Material for this task Start Marker

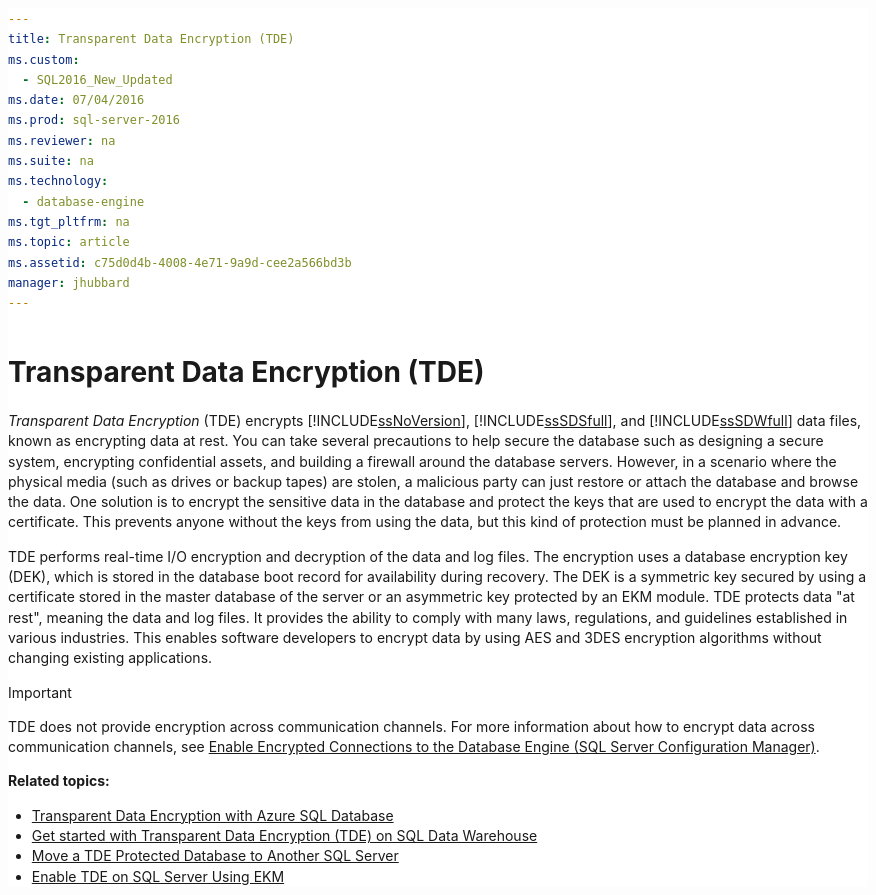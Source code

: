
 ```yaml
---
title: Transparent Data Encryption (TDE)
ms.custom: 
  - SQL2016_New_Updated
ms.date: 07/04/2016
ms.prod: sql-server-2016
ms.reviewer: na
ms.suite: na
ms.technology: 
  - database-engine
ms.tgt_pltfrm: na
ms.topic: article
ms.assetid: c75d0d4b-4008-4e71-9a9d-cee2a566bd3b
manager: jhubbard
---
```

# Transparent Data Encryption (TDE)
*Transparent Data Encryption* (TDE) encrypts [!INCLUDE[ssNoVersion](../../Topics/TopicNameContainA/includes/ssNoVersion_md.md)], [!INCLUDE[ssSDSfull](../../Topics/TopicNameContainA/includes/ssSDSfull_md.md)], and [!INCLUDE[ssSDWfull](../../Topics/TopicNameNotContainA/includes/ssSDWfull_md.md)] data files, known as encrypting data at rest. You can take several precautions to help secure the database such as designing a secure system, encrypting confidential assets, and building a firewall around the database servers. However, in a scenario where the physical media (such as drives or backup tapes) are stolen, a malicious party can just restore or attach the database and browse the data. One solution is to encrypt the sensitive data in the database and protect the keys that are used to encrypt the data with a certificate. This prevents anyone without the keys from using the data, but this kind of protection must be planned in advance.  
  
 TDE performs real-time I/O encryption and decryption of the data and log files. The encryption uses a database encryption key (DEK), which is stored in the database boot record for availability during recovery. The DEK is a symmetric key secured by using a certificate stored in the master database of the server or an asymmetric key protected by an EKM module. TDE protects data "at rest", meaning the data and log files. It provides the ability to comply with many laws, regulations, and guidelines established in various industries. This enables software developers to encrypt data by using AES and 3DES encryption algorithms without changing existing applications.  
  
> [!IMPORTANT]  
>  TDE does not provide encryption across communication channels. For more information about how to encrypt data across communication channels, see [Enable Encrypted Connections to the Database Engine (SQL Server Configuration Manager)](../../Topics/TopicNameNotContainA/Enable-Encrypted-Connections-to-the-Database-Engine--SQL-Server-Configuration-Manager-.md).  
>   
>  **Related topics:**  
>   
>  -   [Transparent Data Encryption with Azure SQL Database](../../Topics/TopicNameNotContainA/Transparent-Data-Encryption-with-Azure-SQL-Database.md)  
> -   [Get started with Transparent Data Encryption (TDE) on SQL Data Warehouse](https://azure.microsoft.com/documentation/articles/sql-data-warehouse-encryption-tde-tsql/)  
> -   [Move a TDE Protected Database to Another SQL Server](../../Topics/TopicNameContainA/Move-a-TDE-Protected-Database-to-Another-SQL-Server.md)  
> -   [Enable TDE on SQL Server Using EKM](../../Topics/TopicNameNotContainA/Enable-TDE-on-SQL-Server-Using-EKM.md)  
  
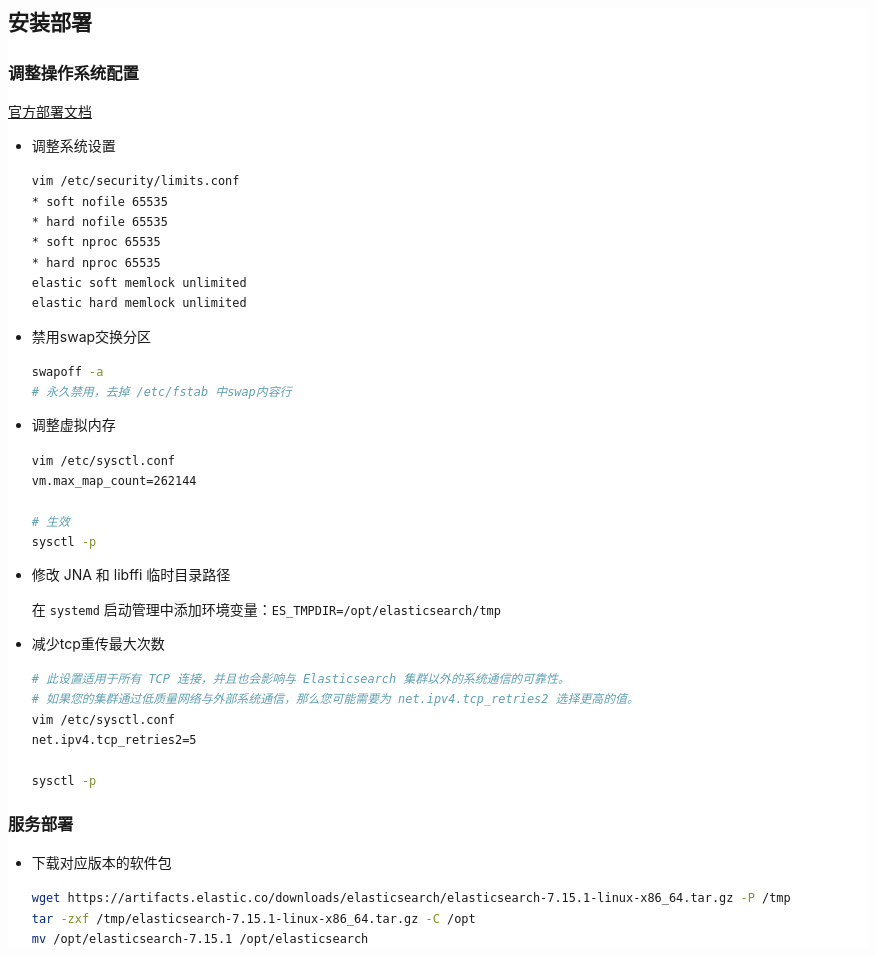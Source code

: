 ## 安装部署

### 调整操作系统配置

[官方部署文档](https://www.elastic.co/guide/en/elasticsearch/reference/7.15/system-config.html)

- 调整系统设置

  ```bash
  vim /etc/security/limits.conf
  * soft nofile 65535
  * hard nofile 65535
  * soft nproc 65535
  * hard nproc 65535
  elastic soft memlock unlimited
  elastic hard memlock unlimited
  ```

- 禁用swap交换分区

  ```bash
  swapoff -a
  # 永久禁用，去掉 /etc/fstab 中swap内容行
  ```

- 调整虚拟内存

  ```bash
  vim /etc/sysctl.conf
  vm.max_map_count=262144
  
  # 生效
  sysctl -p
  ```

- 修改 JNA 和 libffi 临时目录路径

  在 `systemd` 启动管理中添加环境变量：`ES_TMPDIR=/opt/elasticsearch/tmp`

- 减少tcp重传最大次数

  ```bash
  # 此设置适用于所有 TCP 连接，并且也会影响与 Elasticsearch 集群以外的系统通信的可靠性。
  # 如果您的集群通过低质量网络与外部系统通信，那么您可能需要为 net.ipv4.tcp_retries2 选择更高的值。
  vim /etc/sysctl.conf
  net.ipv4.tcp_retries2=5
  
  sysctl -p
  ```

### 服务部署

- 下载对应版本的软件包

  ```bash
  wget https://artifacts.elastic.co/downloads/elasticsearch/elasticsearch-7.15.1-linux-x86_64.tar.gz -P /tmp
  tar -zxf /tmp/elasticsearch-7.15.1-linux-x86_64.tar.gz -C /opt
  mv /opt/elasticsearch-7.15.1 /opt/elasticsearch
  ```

Material for this task End Marker
Material for this task Start Marker

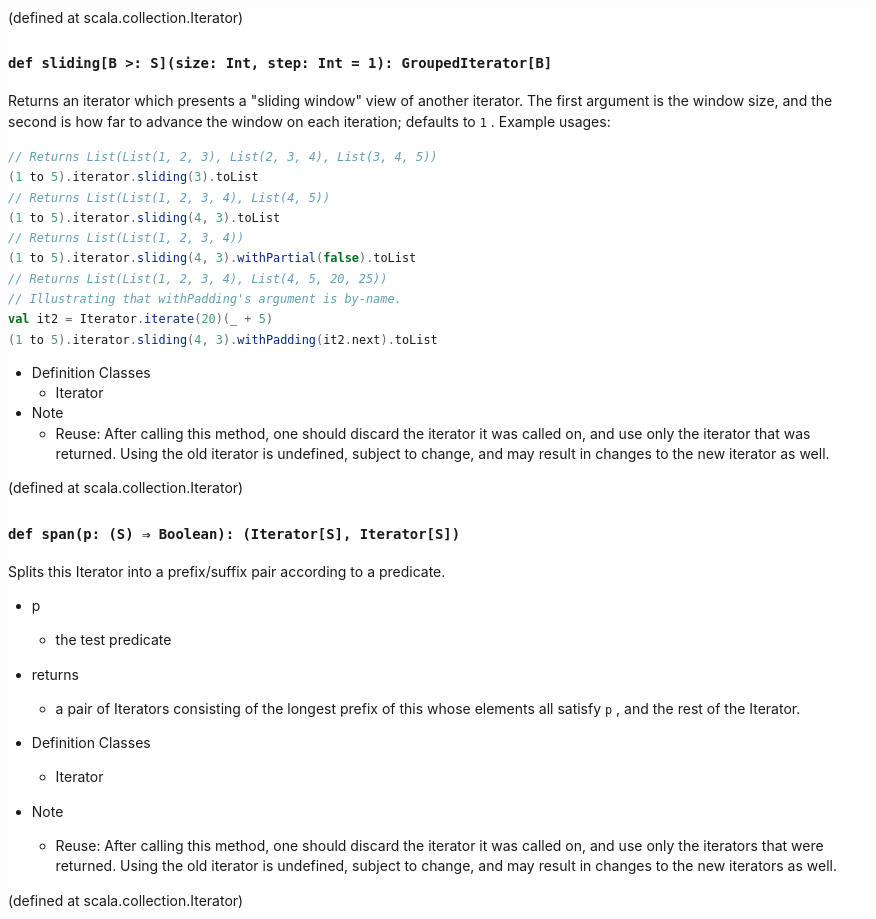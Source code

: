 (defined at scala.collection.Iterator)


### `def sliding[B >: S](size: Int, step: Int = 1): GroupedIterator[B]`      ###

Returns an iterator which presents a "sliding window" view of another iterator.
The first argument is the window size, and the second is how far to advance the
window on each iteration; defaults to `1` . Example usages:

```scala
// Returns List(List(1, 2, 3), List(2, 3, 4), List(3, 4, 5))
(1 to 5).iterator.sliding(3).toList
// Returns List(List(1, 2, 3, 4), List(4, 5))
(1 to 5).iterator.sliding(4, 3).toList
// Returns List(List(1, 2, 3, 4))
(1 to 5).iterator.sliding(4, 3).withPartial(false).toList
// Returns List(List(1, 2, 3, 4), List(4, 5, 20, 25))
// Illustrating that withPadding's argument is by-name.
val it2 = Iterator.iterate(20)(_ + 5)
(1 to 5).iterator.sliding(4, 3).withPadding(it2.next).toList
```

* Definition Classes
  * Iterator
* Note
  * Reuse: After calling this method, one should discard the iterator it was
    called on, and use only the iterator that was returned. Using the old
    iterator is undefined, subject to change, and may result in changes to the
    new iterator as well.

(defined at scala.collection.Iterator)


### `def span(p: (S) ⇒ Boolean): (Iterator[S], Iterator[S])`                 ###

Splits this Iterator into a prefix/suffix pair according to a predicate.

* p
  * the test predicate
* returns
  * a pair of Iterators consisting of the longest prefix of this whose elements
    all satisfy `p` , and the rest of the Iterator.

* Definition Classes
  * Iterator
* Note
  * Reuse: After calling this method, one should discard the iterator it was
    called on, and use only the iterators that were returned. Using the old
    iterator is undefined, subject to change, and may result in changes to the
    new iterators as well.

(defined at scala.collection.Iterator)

Material for this task End Marker
Material for this task Start Marker

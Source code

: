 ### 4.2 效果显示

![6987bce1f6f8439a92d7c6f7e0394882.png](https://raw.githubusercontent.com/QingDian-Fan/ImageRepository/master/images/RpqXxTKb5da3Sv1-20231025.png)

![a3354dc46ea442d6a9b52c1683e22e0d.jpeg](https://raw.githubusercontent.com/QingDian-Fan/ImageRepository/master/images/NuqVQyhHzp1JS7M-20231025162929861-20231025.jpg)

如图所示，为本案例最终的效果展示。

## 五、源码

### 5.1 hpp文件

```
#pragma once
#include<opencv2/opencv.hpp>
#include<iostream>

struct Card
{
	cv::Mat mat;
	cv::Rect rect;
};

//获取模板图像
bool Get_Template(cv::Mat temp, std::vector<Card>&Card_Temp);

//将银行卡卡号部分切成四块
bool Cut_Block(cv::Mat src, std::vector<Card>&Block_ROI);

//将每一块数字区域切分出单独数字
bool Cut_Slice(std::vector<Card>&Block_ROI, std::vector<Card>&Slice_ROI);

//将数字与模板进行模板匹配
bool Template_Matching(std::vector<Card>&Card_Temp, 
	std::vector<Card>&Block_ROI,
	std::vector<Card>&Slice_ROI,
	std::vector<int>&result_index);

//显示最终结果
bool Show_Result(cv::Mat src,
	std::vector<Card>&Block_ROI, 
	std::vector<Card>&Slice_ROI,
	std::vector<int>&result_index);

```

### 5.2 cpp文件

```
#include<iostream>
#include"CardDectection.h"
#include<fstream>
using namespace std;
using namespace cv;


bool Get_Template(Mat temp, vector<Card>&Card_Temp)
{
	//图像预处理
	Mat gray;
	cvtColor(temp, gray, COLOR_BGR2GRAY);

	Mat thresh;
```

Material for this task End Marker

* [Activity] A complete answer lists every line of the listing above that holds the word "advance".

* [Exercise output]
*Transparent Data Encryption* (TDE) encrypts [!INCLUDE[ssNoVersion](../../Topics/TopicNameContainA/includes/ssNoVersion_md.md)], [!INCLUDE[ssSDSfull](../../Topics/TopicNameContainA/includes/ssSDSfull_md.md)], and [!INCLUDE[ssSDWfull](../../Topics/TopicNameNotContainA/includes/ssSDWfull_md.md)] data files, known as encrypting data at rest. You can take several precautions to help secure the database such as designing a secure system, encrypting confidential assets, and building a firewall around the database servers. However, in a scenario where the physical media (such as drives or backup tapes) are stolen, a malicious party can just restore or attach the database and browse the data. One solution is to encrypt the sensitive data in the database and protect the keys that are used to encrypt the data with a certificate. This prevents anyone without the keys from using the data, but this kind of protection must be planned in advance.  
The first argument is the window size, and the second is how far to advance the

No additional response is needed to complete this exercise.